For decades, audiophile forums described the HD 650 as having a “veil” — a slight softness that made it sound less resolving than the HD 600 or HD 800. Most of this reputation came from underpowered sources. On a proper amplifier with adequate power, the HD 650 is thoroughly resolving — it simply resolves details with more warmth than the HD 600 does.
The HD 650 is particularly beloved with tube amplifiers. Its 300Ω impedance pairs beautifully with OTL (output transformerless) tube designs, and the added warmth of tubes on top of the HD 650’s already-warm tuning produces a sound that many consider the finest available at any price for long-session listening.
Amp Pairing: Does It Change the Decision?

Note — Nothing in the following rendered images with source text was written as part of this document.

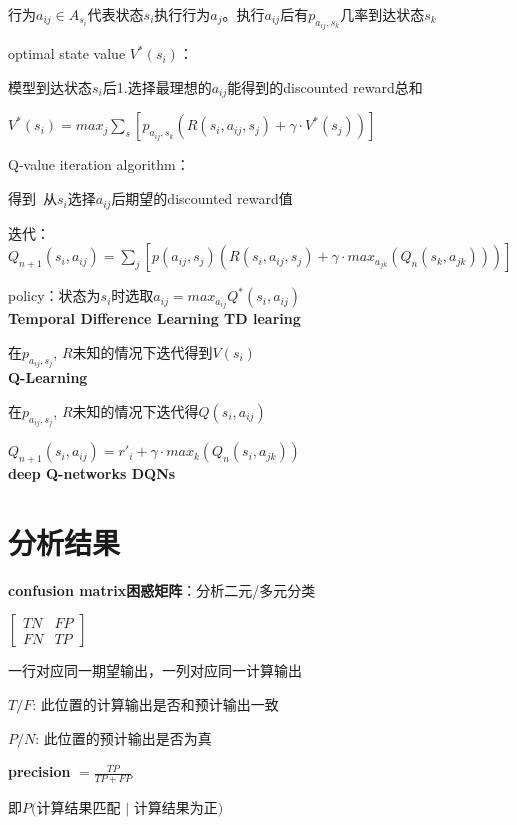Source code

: \documentclass[UTF8]{ctexart}
\begin{document}
  行为$a_{ij} \in A_{s_i}$代表状态$s_i$执行行为$a_j$。执行$a_{ij}$后有$p_{a_{ij}, s_k}$几率到达状态$s_k$

  optimal state value $V^*(s_i)$：
  
  \quad 模型到达状态$s_i$后1.选择最理想的$a_{ij}$能得到的discounted reward总和

  \quad $V^*(s_i) = max_j \sum_s [p_{a_{ij}, s_k} (R(s_i, a_{ij}, s_j) + \gamma \cdot V^*(s_j))]$
  
  Q-value iteration algorithm：

  \quad 得到\ 从$s_i$选择$a_{ij}$后期望的discounted reward值

  \quad 迭代：$Q_{n+1}(s_i, a_{ij}) = \sum_j [p(a_{ij}, s_j) (R(s_i, a_{ij}, s_j) + \gamma \cdot max_{a_{jk}} (Q_n(s_k, a_{jk})))]$
  
  policy：状态为$s_i$时选取$a_{ij} = max_{a_{ij}} Q^*(s_i, a_{ij})$\\
\textbf{Temporal Difference Learning TD learing}

  在$p_{a_{ij}, s_j}$, $R$未知的情况下迭代得到$V(s_i)$\\
\textbf{Q-Learning}

  在$p_{a_{ij}, s_j}$, $R$未知的情况下迭代得$Q(s_i, a_{ij})$

  $Q_{n+1}(s_i, a_{ij}) = r'_i + \gamma \cdot max_k (Q_{n}(s_i, a_{jk}))$\\
\textbf{deep Q-networks DQNs}

  
\section{分析结果}
\noindent \textbf{confusion matrix困惑矩阵}：分析二元/多元分类
  
  $\begin{bmatrix}
    TN & FP \\
    FN & TP
  \end{bmatrix}$

  一行对应同一期望输出，一列对应同一计算输出

  $T/F$: 此位置的计算输出是否和预计输出一致

  $P/N$: 此位置的预计输出是否为真

  \textbf{precision} $= \frac{TP}{TP + FP}$

  \quad 即$P($计算结果匹配 $|$ 计算结果为正$)$
\end{document}
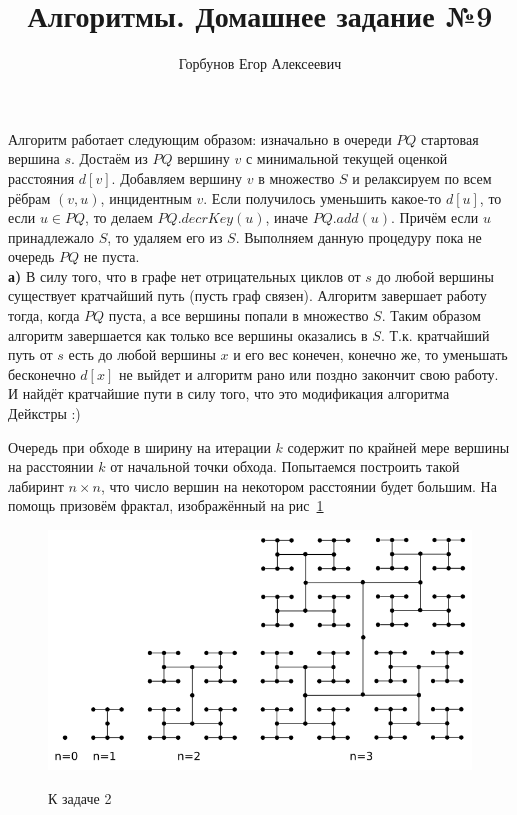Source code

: 
\title{Алгоритмы. Домашнее задание №9}
\author{Горбунов Егор Алексеевич}


\maketitle

Алгоритм работает следующим образом: изначально в очереди $PQ$ стартовая вершина $s$. Достаём из $PQ$ 
вершину $v$ с минимальной текущей оценкой расстояния $d[v]$. Добавляем вершину $v$ в множество $S$ и релаксируем по всем рёбрам $(v,u)$, инцидентным $v$. Если получилось уменьшить какое-то $d[u]$, то если $u \in PQ$, то делаем $PQ.decrKey(u)$, иначе $PQ.add(u)$. Причём если $u$ принадлежало $S$, то удаляем его из $S$. Выполняем данную процедуру пока не очередь $PQ$ не пуста.\\
\textbf{а)} В силу того, что в графе нет отрицательных циклов от $s$ до любой вершины существует кратчайший путь (пусть
граф связен). Алгоритм завершает работу тогда, когда $PQ$ пуста, а все вершины попали в множество $S$. Таким образом
алгоритм завершается как только все вершины оказались в $S$. Т.к. кратчайший путь от $s$ есть до любой вершины $x$ и
его вес конечен, конечно же, то уменьшать бесконечно $d[x]$ не выйдет и алгоритм рано или поздно закончит свою работу. И найдёт кратчайшие пути в силу того, что это модификация алгоритма Дейкстры :) \xqed

Очередь при обходе в ширину на итерации $k$ содержит по крайней мере вершины на расстоянии $k$ от начальной
точки обхода. Попытаемся построить такой лабиринт $n\times n$, что число вершин на некотором расстоянии будет
большим. На помощь призовём фрактал, изображённый на рис~\ref{frac}

\begin{figure}[h!]
	\caption{К задаче 2}
	\centering
	\includegraphics[scale=0.25]{hfrac}
	\label{frac}

\end{figure}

Because both headphones are 300Ω with identical sensitivity, amp pairings are interchangeable. But consider this:
- Solid-state amps (Magni Heresy, Asgard 3, Atom Amp+) are excellent for both. The HD 600 benefits from the transparency, the HD 650 benefits from the control.
- Tube amps (Bottlehead Crack, Darkvoice 336SE) work magnificently with the HD 650 due to the warmth-on-warmth synergy. The HD 600 with tubes can be pleasant but may come across as too relaxed for neutral reference listening.
- Budget sources (phone, laptop jack) treat both equally poorly — underpowered and disappointing.
Use Cases
| Use Case | Better Pick |
|---|---|
| Classical, acoustic, jazz | Either — HD 600 for detail, HD 650 for warmth |
| Rock, pop, electronic | HD 650 |
| Reference / mixing monitoring | HD 600 |
| Long listening sessions | HD 650 |
| Gaming | HD 600 |
| Tube amp pairing | HD 650 |
| Vocal-centric music | HD 650 |
| Multi-genre versatility | HD 600 |
The “Veil” Debate
The so-called HD 650 veil is largely a myth when the headphone is properly driven. Plug either headphone into a quality amplifier at moderate volume and compare them directly — the HD 650 is not less detailed. It’s differently voiced. The detail is there; it’s framed in warmth rather than presented analytically.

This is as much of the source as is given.